> **EXTRACTED INFORMATION**
==================================================

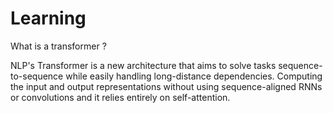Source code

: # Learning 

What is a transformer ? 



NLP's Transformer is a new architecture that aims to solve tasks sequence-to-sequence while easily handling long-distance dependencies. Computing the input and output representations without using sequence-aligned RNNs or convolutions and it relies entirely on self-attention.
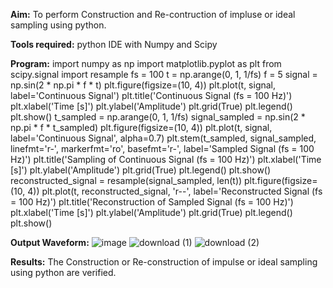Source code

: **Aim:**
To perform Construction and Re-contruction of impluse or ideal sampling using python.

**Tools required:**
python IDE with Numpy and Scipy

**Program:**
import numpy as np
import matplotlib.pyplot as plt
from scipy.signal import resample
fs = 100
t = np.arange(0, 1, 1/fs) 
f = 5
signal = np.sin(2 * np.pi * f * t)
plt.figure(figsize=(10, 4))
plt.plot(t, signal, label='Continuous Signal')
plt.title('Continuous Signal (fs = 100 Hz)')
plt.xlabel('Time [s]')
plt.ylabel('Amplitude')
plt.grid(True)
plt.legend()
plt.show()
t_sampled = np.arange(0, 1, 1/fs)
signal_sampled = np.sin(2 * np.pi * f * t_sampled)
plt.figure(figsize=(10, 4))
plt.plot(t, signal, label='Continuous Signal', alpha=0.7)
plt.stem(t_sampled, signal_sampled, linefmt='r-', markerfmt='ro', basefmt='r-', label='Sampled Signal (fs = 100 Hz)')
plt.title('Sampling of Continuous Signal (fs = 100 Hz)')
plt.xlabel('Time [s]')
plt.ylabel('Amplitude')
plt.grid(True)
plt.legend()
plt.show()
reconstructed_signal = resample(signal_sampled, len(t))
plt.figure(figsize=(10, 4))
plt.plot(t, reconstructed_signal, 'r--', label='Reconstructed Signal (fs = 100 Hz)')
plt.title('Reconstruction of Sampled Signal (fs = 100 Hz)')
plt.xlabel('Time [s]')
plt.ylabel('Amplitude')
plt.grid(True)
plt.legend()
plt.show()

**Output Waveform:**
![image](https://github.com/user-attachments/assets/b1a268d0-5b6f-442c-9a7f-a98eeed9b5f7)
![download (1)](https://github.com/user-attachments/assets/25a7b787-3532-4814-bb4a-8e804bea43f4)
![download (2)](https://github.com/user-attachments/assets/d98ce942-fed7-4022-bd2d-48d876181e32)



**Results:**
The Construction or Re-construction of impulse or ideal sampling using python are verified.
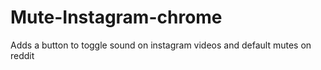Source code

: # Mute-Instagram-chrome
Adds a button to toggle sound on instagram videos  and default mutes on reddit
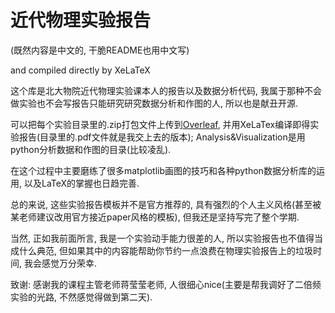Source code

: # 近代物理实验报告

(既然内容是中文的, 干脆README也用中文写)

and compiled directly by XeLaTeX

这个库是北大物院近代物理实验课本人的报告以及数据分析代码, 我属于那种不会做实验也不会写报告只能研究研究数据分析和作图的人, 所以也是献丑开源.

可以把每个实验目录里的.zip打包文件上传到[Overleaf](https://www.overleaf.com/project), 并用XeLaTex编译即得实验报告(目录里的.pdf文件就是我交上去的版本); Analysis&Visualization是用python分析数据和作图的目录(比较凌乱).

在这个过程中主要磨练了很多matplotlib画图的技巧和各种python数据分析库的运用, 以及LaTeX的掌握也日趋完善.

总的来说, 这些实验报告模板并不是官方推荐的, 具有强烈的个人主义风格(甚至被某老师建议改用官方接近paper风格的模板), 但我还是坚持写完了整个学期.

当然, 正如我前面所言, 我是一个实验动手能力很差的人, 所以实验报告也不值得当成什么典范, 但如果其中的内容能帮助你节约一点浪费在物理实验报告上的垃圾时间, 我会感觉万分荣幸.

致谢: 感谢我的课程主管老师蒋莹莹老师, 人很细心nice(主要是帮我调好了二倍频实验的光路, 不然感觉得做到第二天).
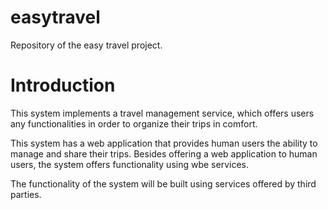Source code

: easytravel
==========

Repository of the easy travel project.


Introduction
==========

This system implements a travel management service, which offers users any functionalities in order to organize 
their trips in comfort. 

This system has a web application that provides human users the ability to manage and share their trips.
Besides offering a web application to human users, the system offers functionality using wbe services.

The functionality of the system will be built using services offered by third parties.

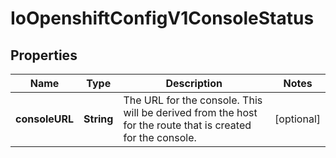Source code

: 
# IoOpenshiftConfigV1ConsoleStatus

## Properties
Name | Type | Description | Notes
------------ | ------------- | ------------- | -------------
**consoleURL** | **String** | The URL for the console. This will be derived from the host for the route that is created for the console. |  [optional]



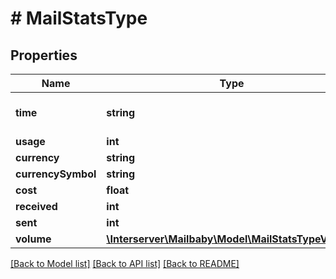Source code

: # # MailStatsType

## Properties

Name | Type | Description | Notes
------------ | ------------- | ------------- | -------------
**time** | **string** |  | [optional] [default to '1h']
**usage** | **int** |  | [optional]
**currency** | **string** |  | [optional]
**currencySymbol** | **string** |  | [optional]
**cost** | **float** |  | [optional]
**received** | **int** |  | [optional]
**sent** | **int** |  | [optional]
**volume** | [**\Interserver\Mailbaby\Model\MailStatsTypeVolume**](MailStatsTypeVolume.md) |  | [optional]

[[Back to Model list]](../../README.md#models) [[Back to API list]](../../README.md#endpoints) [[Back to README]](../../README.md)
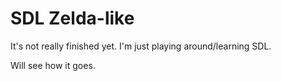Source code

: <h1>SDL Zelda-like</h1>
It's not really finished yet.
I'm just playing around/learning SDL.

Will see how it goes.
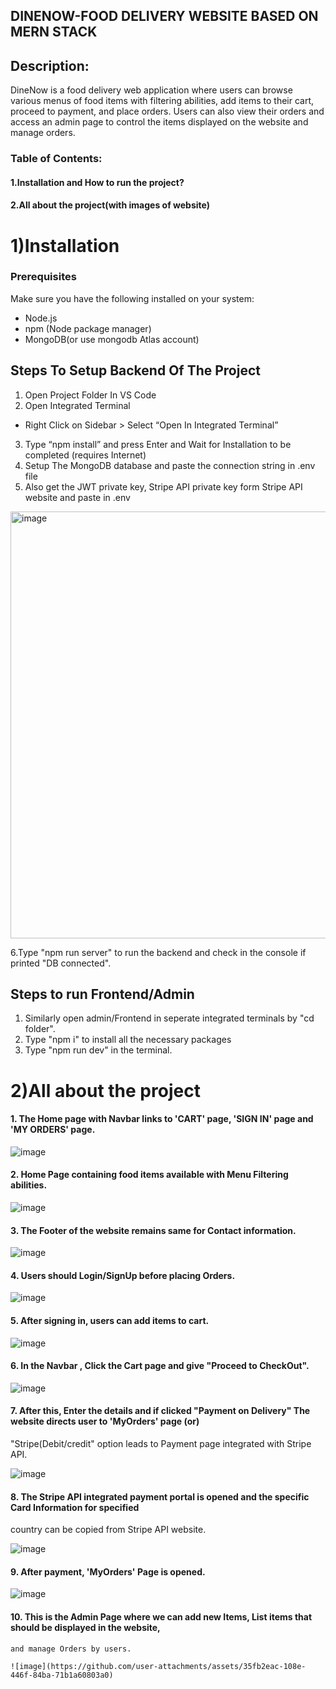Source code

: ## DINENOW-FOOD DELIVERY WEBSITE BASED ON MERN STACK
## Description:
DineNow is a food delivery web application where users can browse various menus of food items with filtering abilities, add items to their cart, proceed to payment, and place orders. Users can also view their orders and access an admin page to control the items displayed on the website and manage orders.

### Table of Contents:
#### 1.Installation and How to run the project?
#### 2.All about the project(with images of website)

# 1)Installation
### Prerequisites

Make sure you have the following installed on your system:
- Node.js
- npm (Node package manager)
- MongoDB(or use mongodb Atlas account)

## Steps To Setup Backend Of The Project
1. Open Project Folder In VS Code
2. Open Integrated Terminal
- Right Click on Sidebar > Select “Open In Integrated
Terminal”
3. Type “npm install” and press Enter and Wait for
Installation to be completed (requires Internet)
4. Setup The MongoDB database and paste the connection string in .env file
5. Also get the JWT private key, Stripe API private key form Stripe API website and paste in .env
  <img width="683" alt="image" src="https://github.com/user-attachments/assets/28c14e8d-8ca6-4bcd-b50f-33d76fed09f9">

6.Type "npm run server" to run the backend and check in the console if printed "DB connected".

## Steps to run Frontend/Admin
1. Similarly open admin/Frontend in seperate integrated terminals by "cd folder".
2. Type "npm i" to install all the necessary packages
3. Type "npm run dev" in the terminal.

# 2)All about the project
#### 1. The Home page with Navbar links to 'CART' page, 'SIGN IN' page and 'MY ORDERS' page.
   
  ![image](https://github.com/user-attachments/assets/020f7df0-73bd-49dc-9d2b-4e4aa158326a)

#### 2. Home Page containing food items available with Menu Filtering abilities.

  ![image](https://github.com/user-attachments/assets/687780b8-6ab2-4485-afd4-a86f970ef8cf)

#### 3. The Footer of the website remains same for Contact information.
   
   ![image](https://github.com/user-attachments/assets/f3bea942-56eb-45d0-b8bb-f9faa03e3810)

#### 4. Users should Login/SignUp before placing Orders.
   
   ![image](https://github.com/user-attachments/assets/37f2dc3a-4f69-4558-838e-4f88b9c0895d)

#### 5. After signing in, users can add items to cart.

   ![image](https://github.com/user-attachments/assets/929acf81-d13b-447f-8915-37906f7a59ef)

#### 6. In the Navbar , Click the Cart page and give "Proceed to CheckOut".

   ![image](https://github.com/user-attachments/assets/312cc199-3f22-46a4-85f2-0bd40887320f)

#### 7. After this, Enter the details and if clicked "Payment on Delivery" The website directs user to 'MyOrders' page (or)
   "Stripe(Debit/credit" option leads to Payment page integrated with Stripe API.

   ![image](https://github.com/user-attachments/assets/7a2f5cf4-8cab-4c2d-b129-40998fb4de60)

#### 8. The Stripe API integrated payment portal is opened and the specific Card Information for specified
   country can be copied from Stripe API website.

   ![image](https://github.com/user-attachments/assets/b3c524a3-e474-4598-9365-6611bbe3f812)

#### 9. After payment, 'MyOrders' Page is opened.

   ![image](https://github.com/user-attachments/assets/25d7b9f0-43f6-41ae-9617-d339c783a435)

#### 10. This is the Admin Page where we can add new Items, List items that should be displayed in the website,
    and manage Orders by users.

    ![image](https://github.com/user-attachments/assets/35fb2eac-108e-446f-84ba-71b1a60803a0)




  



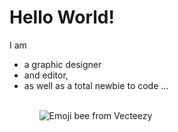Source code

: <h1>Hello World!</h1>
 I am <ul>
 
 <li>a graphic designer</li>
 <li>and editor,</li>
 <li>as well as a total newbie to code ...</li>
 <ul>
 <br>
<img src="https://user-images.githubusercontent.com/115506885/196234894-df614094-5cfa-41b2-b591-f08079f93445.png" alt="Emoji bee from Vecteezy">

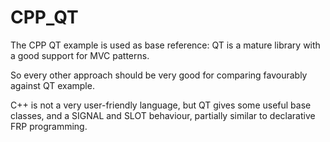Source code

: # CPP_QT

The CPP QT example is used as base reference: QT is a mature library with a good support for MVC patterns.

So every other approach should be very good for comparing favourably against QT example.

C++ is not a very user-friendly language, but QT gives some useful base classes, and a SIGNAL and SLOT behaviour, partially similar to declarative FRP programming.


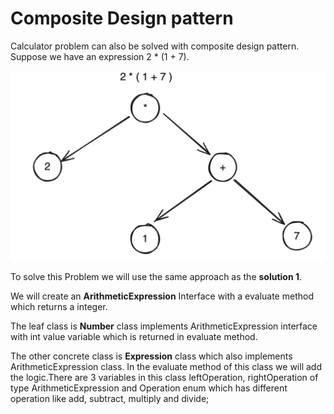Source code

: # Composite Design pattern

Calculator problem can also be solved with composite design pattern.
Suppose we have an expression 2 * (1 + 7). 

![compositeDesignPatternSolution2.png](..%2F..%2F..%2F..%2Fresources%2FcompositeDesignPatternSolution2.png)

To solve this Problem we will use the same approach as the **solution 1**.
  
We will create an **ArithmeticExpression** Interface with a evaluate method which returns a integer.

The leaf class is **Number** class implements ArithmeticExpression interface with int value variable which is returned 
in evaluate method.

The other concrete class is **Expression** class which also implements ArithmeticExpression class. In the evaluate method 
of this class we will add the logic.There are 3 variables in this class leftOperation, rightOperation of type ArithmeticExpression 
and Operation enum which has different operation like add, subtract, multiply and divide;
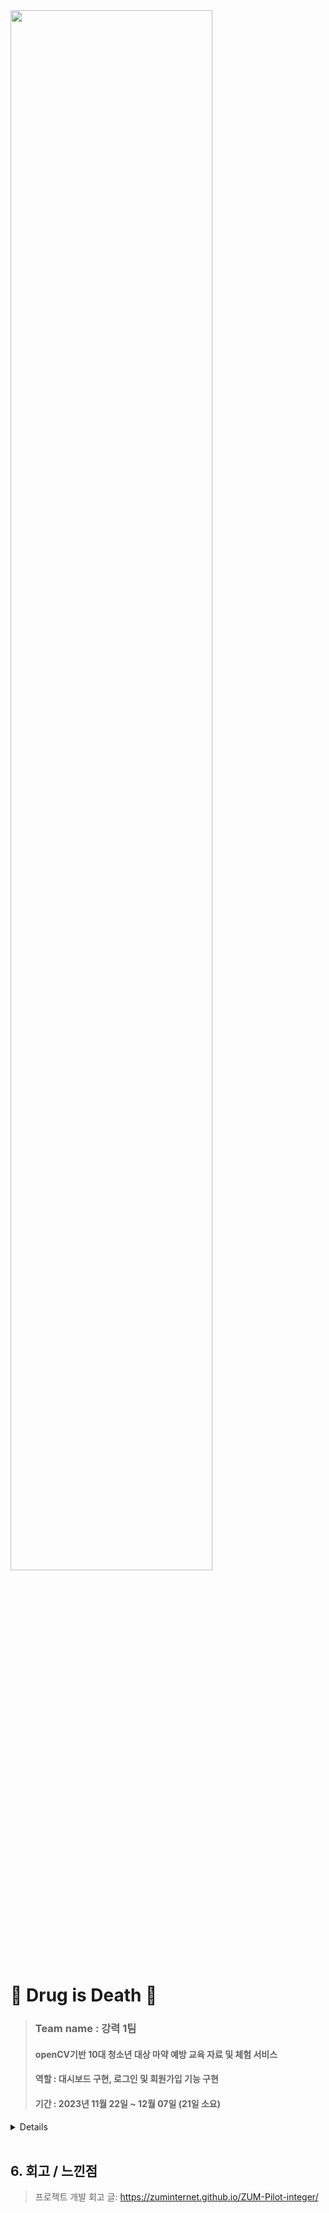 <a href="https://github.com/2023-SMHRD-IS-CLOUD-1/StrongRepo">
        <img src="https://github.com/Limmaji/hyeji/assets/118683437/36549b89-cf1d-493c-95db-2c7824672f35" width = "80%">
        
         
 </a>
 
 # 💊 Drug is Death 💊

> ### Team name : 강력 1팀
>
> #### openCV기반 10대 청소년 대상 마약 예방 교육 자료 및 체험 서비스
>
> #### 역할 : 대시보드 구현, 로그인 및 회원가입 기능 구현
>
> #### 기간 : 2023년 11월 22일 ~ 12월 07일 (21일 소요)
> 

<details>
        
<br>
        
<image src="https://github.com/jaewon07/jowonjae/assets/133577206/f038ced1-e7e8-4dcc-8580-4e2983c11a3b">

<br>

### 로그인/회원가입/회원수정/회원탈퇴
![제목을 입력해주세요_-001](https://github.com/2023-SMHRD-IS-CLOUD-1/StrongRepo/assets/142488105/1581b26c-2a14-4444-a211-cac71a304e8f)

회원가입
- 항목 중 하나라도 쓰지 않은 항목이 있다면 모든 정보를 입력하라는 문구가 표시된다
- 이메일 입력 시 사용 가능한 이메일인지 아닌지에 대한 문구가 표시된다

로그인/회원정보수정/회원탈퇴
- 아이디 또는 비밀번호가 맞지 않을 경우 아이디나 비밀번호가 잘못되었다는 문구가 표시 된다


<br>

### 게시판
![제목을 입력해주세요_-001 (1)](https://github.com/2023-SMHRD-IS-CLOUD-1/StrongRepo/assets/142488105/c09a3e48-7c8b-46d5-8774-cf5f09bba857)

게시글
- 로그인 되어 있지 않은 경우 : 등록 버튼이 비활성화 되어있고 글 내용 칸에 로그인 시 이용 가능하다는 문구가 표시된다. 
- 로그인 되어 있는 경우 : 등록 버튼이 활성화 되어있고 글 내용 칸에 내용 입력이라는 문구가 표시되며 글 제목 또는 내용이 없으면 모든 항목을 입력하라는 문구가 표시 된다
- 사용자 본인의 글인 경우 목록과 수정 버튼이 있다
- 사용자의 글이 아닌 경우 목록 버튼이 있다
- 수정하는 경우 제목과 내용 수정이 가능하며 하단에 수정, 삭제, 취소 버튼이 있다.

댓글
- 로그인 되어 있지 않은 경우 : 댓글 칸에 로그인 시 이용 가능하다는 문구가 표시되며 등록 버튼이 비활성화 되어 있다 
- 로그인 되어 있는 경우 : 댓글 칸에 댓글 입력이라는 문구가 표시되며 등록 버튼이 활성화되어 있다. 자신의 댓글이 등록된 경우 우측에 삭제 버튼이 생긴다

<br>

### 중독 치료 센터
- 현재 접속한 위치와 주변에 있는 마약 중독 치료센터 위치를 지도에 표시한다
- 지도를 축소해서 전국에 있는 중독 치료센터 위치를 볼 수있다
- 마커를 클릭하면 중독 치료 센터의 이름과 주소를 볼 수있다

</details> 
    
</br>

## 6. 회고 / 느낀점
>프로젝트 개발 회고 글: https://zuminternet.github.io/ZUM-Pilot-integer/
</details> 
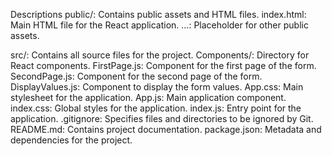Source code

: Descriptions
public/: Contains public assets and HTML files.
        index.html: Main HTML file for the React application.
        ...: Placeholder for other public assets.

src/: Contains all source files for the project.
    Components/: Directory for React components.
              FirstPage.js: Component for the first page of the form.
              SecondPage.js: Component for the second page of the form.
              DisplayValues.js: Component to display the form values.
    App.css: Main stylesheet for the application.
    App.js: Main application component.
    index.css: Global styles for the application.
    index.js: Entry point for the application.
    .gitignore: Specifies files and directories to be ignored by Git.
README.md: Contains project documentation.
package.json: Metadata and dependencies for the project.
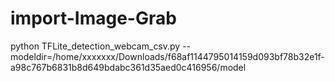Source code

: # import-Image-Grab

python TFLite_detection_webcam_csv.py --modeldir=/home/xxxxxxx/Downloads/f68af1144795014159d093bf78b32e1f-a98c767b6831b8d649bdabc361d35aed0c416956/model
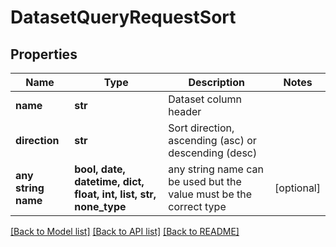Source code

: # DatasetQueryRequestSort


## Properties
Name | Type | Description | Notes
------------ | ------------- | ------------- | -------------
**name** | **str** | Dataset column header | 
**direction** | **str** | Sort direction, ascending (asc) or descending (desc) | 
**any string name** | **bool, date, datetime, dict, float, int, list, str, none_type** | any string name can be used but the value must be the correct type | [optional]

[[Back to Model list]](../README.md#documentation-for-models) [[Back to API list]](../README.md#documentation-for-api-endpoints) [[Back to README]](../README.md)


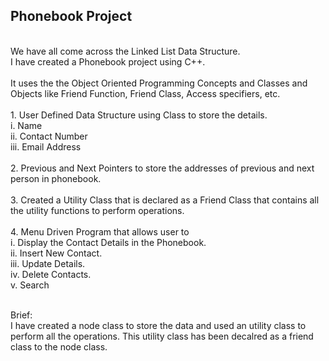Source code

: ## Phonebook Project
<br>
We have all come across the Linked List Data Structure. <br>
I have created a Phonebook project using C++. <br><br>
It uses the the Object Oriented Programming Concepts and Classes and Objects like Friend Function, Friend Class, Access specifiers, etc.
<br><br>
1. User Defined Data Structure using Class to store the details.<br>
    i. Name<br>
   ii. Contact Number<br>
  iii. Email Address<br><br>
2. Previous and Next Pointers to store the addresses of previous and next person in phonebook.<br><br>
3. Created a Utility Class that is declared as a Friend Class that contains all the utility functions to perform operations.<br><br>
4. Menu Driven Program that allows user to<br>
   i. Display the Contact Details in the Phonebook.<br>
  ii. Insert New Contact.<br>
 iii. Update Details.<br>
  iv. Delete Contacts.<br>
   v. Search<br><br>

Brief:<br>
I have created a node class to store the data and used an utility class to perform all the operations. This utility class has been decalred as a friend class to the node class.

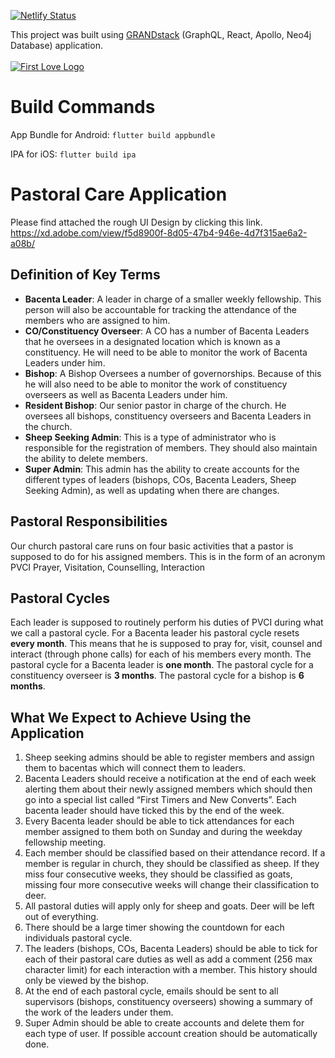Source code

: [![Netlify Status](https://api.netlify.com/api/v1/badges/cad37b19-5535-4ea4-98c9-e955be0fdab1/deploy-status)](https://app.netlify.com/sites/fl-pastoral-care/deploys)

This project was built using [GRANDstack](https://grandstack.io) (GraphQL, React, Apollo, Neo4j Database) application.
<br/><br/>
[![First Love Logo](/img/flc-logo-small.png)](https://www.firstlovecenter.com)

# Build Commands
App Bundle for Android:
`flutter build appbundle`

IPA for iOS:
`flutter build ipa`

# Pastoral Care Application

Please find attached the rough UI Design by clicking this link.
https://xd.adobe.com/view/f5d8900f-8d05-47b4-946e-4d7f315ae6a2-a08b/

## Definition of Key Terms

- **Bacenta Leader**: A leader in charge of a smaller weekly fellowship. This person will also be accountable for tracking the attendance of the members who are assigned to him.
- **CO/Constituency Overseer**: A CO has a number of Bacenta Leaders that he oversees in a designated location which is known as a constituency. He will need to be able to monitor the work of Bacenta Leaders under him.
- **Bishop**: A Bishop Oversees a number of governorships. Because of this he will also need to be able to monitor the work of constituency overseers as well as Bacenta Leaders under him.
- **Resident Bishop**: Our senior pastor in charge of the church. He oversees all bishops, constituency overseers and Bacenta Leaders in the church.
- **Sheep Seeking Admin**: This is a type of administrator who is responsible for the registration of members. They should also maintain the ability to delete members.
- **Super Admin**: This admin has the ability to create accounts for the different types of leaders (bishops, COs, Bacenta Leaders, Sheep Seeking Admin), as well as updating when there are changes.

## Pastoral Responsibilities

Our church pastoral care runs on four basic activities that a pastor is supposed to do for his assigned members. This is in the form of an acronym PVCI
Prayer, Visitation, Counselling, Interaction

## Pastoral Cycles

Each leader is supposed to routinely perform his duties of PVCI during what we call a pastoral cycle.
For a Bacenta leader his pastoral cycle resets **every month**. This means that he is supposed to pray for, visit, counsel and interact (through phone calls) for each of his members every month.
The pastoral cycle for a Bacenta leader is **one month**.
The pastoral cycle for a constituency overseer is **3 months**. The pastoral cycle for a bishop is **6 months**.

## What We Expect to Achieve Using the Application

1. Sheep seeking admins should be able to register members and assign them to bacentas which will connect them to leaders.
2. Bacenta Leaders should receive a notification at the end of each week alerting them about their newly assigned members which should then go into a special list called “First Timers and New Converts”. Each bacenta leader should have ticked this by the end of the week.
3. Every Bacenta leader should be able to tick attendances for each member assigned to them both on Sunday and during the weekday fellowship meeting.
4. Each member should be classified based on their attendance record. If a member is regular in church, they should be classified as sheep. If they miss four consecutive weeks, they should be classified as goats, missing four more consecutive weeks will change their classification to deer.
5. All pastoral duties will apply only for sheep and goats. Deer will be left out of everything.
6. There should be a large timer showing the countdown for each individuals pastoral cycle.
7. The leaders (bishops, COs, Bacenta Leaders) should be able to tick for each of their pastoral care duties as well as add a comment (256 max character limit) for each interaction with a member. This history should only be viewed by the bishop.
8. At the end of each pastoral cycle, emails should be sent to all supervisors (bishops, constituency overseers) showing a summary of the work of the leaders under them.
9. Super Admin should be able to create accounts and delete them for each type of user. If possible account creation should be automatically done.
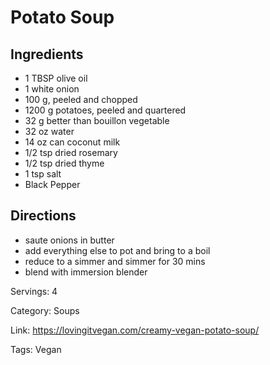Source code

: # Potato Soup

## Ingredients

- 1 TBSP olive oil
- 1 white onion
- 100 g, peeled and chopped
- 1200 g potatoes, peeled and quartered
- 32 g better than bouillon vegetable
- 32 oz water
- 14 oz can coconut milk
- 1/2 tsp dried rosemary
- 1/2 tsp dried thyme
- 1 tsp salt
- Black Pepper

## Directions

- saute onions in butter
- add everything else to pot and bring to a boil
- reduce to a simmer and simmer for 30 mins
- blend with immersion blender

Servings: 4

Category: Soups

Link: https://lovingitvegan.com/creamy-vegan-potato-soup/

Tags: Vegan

==================================================

Within the listing above, filter for lines holding the string "models" and copy each one.

> **WRITTEN ANSWER**
[[Back to Model list]](../../README.md#models) [[Back to API list]](../../README.md#endpoints) [[Back to README]](../../README.md)
[[Back to Model list]](../README.md#documentation-for-models) [[Back to API list]](../README.md#documentation-for-api-endpoints) [[Back to README]](../README.md)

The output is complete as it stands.